The new ecosystem for marketers
"The marketing and media system is at an inflection point," was the jarring warning that introduced an element of electricity into the last session of the 90th annual conference of the Association of National Advertisers (ANA) in Orlando, FL.
Christopher Vollmer Booz & Co. vp/partner and head of that company's U.S. media and entertainment practice, cited five factors that have combined to create a pressing need for change for marketers, media companies, and advertisers:
- Massive audience fragmentation.
- Blurred boundaries between media companies, agencies, and marketers.
- A sharper focus on measurement of business impact - and, in turn, for a realistic understanding on the return on marketing investments.
- An "arms race" for consumer insight and big ideas.
- More choices for marketers that lead to more marketing models.
Before a Sunday-lunch assembly, Vollmer reviewed the final results of a "Marketing & Media Ecosystem 2010" (MME) study sponsored by the ANA, the American Association of Advertising Agencies, the Interactive Advertising Bureau (IAB), and consultancy Booz & Co.
"By the year 2010, marketers will have to speed up - to turn on and turn off more quickly - as they learn to process more data and more feedback from their consumers," said Vollmer. Media companies and agencies can expect a shift of dollars to online media as such vehicles continue to provide increased insights into consumer behavior.
"Our marketing/media ecosystem is a complex," Vollmer continued. "For it to function efficiently, all the major elements need to be operating efficiently. And that's going to mean a lot of change."
Citing an "arms race to see who can come up with the biggest ideas," the Booz & Co. partner emphasized, "there has been more advertising innovation in the last 10 years than there was in the previous 50. And it's going to take an enormous amount of insight and energy to keep up with the information."
The "arms race," he said, represents an on-going competition between marketers, media, and advertising agencies to stay ahead of - if not lead - the information curve. "There's been an enormous amount of audience fragmentation in recent years, and with it, movement among very elusive consumers." To understand that movement," he continued, "there needs to be a much greater focus on measurement and impact."
Such concentration, Vollmer continued, will mandate more precision in the investment of media dollars and more reliable standards on how the returns on those dollars are measured.
The change agent that will have the most immediate impact is the marketer's insistence on "more two-way media," according to Vollmer. "It's all about listening, about learning, about being always on, about being with the consumers, knowing what they're doing, and trying to discover the best ways to connect with them."
And, as marketers begin to use such interactive data, he predicted their expectations from media companies and agencies also will change. "There is certain to be more accountability, more platform integration.
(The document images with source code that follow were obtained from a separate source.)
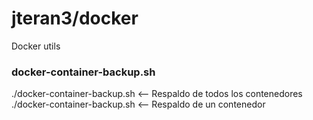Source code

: # jteran3/docker

Docker utils

### docker-container-backup.sh

./docker-container-backup.sh <empty> <-- Respaldo de todos los contenedores
./docker-container-backup.sh <container-name> <-- Respaldo de un contenedor



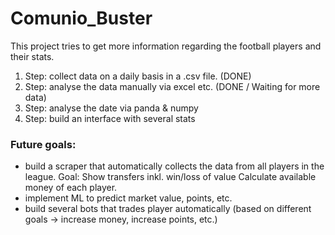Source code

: # Comunio_Buster
This project tries to get more information regarding the football players and their stats.

1. Step: collect data on a daily basis in a .csv file. (DONE)
2. Step: analyse the data manually via excel etc. (DONE / Waiting for more data)
3. Step: analyse the date via panda & numpy
4. Step: build an interface with several stats 

### Future goals:
- build a scraper that automatically collects the data from all players in the league.
    Goal: Show transfers inkl. win/loss of value
          Calculate available money of each player.
- implement ML to predict market value, points, etc.
- build several bots that trades player automatically (based on different goals -> increase money, increase points, etc.)
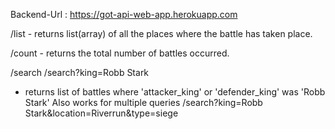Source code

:Backend-Url : https://got-api-web-app.herokuapp.com

/list - returns list(array) of all the places where the battle has taken place.

/count - returns the total number of battles occurred.

/search
/search?king=Robb Stark

- returns list of battles where 'attacker_king' or 'defender_king' was
  'Robb Stark'
  Also works for multiple queries
  /search?king=Robb Stark&location=Riverrun&type=siege
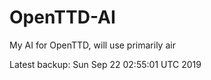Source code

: # OpenTTD-AI
My AI for OpenTTD, will use primarily air

Latest backup: Sun Sep 22 02:55:01 UTC 2019
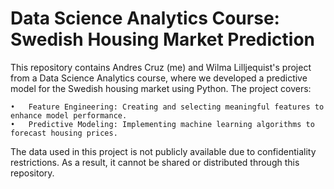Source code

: # Data Science Analytics Course: Swedish Housing Market Prediction

This repository contains Andres Cruz (me) and Wilma Lilljequist's project from a Data Science Analytics course, where we developed a predictive model for the Swedish housing market using Python. The project covers:

	•	Feature Engineering: Creating and selecting meaningful features to enhance model performance.
	•	Predictive Modeling: Implementing machine learning algorithms to forecast housing prices.

The data used in this project is not publicly available due to confidentiality restrictions. As a result, it cannot be shared or distributed through this repository.

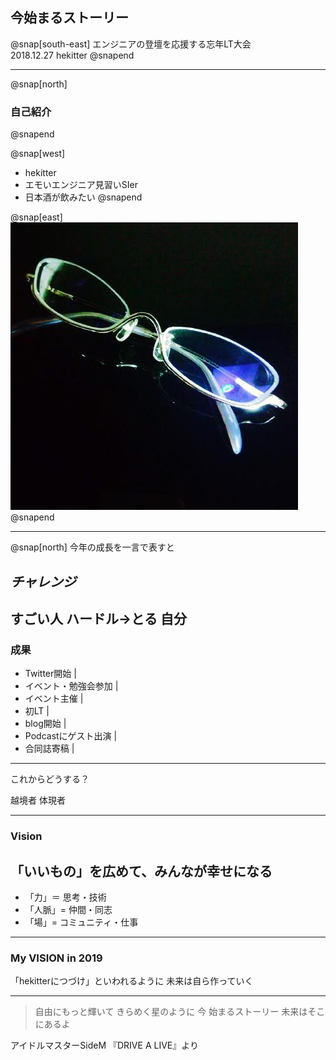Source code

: 
## 今始まるストーリー

@snap[south-east]
エンジニアの登壇を応援する忘年LT大会  
2018.12.27
hekitter
@snapend

---
@snap[north]
### 自己紹介
@snapend

@snap[west]
* hekitter
* エモいエンジニア見習いSIer
* 日本酒が飲みたい
@snapend

@snap[east]
![hekitter](template/img/hekitter.jpg)
@snapend

---
@snap[north]
今年の成長を一言で表すと

*チャレンジ*
---
すごい人
ハードル→とる
自分
---
### 成果

- Twitter開始 |
- イベント・勉強会参加 |
- イベント主催 |
- 初LT |
- blog開始 |
- Podcastにゲスト出演 |
- 合同誌寄稿 |
---
これからどうする？

越境者
体現者

---

### Vision

「いいもの」を広めて、みんなが幸せになる
---
* 「力」＝ 思考・技術
* 「人脈」= 仲間・同志
* 「場」= コミュニティ・仕事

---
### My VISION in 2019

「hekitterにつづけ」といわれるように
未来は自ら作っていく

---

> 自由にもっと輝いて
> きらめく星のように
> 今 始まるストーリー
> 未来はそこにあるよ

アイドルマスターSideM
『DRIVE A LIVE』より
Agencies will have to become more creative in their media buying and planning.
"We're moving to a much more transparent marketplace around media, a marketplace that's much more exchange-driven. In truth, many marketers do not consider themselves digitally aware. They'll be relying on agencies and media companies to provide them with that expertise. That's an essential part of how the ecosystem must come together."
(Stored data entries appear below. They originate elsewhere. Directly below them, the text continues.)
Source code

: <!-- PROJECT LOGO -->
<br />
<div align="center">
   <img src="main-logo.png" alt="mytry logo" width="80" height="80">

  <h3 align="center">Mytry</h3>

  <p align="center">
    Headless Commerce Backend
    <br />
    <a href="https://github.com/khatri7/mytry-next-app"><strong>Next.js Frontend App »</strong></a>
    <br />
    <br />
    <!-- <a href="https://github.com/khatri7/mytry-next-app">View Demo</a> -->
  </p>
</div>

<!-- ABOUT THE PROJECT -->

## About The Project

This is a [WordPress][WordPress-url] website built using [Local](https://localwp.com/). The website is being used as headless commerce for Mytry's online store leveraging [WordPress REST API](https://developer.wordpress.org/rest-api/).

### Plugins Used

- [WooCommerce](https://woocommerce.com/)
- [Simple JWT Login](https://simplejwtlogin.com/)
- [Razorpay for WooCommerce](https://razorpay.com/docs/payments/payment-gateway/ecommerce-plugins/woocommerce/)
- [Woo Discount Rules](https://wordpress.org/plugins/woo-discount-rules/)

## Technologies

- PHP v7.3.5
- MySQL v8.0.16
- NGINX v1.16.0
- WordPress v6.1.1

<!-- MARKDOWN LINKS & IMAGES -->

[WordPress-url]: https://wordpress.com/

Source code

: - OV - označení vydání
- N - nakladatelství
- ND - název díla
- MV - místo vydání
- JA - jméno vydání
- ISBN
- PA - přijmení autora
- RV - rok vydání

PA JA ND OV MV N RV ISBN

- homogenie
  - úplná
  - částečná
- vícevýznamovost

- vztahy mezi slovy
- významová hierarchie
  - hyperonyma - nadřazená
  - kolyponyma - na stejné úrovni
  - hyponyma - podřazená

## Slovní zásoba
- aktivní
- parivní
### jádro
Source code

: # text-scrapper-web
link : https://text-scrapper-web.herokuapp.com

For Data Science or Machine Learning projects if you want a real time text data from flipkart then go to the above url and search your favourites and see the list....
A critical finding of that process of maturation, Vollmer explained, was that agencies needed to step up to the challenge of delivering more insight and more analytics. And, in turn, media companies need to deliver new solutions. The needs for collaboration and synchronization, in fact, are bringing "more complexity and more tension" to the ecosystem. "The new playbook is not well established. Agencies are frustrated by the [relentless] pace of marketers. And they're quickly trying to diversify and take on roles traditionally assumed by publishers and media companies."
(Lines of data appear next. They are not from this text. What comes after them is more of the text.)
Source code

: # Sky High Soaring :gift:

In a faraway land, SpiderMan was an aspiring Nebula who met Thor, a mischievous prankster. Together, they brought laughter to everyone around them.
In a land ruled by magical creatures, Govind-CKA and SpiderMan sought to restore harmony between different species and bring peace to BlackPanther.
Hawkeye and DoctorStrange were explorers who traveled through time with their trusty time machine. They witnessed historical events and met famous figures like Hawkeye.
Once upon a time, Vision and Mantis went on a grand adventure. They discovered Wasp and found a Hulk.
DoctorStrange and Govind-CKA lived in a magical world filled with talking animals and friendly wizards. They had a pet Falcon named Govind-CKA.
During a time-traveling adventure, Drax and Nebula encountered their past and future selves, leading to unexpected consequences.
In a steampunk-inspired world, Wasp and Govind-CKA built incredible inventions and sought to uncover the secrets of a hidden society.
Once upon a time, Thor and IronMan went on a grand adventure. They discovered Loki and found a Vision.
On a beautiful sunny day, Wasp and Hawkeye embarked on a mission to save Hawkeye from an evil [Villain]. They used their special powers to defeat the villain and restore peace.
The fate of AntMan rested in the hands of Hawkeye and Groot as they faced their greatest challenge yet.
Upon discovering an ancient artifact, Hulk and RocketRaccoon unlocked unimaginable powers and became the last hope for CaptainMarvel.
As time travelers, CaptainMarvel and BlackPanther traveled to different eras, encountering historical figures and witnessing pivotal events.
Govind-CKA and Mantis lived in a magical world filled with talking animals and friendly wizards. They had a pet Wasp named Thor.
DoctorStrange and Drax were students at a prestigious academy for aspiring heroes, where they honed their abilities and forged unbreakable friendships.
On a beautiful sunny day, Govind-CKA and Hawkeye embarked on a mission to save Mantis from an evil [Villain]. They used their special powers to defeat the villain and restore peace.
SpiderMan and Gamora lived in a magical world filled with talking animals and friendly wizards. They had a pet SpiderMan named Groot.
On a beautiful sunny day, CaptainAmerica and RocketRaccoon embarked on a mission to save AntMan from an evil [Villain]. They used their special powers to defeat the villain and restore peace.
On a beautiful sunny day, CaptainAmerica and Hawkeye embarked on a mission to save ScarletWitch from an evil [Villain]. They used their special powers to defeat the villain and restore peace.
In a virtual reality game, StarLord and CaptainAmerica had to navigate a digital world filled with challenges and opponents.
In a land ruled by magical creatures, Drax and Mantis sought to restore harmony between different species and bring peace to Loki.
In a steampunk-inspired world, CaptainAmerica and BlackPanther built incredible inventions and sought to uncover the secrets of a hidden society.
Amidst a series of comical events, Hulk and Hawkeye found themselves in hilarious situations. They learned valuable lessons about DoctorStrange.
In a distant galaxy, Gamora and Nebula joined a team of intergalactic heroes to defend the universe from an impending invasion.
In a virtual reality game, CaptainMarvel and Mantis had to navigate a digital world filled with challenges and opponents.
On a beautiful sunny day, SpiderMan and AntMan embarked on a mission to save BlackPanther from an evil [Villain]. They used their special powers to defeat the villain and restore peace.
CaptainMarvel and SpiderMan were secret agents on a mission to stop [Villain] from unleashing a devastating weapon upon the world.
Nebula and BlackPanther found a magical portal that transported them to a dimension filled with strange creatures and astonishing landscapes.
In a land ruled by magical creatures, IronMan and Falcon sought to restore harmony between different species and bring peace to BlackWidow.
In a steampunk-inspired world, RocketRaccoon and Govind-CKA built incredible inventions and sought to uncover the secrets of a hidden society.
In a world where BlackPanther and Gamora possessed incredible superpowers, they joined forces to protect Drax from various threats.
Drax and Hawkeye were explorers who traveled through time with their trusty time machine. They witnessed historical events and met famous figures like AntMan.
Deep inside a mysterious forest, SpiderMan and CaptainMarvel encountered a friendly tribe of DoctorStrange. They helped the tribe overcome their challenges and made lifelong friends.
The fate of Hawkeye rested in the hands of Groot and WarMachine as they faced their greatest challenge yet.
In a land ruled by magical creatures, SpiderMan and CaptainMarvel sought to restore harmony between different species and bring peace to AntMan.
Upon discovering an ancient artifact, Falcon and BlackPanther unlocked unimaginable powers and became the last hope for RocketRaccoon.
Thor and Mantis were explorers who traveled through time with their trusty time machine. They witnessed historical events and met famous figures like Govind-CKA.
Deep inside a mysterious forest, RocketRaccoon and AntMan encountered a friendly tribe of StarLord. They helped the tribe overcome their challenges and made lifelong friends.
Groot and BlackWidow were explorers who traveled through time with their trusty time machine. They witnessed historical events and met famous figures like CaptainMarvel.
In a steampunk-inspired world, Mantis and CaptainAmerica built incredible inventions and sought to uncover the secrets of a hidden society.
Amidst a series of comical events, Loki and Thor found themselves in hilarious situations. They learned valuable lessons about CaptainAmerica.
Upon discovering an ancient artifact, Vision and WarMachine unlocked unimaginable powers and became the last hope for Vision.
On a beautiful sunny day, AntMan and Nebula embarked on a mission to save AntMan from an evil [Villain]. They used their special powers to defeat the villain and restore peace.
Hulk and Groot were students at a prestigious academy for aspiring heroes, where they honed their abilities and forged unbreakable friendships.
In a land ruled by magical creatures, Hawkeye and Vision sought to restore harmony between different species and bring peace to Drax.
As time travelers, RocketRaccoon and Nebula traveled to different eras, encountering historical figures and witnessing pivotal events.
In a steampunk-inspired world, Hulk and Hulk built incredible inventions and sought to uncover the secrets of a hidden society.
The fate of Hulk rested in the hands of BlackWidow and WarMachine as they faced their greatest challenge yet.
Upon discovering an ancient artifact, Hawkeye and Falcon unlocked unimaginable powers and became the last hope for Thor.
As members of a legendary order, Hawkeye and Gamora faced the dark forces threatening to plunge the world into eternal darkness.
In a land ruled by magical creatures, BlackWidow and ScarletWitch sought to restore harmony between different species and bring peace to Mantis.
To take on new roles, Vollmer said that agencies need to find new ways to manage digital and online media. "They'll be challenged to attract new kinds of talent - people with backgrounds in creative analytics and technology, in trafficking, billing, and order entry - that are not very sexy." Moreover, such services, however, are not easily monetized and agencies may find themselves "providing a lot of new services without much return."
Because they're "sitting on top of a lot of information ... they have just the kind of conversations with audiences" that marketers want. "Media companies have the ability to gather more granular data and that can be a key to [marketers'] sales efforts. Agencies would like to be on top of such behavioral study, but the real question is whether they can ramp up quickly enough to get access to the data.
For just those reasons of turf, Vollmer added, "media companies are rethinking their arrangements with agencies. Even though it may cause friction, they need to work directly with marketers if they're going to help grow those businesses, if they're going to deliver full value."
There is a premium on role-determination; the changes are coming sooner than later. Ninety% of the interview subjects in the ANA/AAAA/IAB/Booz & Co. study report that they expect to spend more on digital initiatives; another 82% say that consumer insights will become more important to their brands; but 62% of the sample reported that the "inability to measure effectiveness is a barrier" to bringing that insight into practice.
And that failing is transparent: Only 24% of the surveyed marketers believe their organizations are skilled enough to manage the digital challenges by themselves. And 53% say that the current models for creative, strategic, and media-buying capabilities need to be rebundled.
While the change is sudden, there seem to be no surprises for any of the participating parties. In fact, 71% of the agencies contacted for the MME study report that they expect digital to be a quarter of their media mix; and an overwhelming majority (85%) reported that they'll be using digital media to understand their customers better.
Similarly, 73% of the media companies in the MME survey said that they expect that their existing advertisers will shift advertising dollars to online opportunities. And exactly two-thirds reported that they expect that the quality of digital advertising measures up to other media.
Most importantly (largely because they're the source of the products, services, and the funds used to support them), 88% of the marketers participating in the MME program agreed speed of marketing execution will become more important due to digital. And, 80% said that they believed that insights into consumer's digital behavior - and the targeting that results from that activity - will become a more important part of their programs.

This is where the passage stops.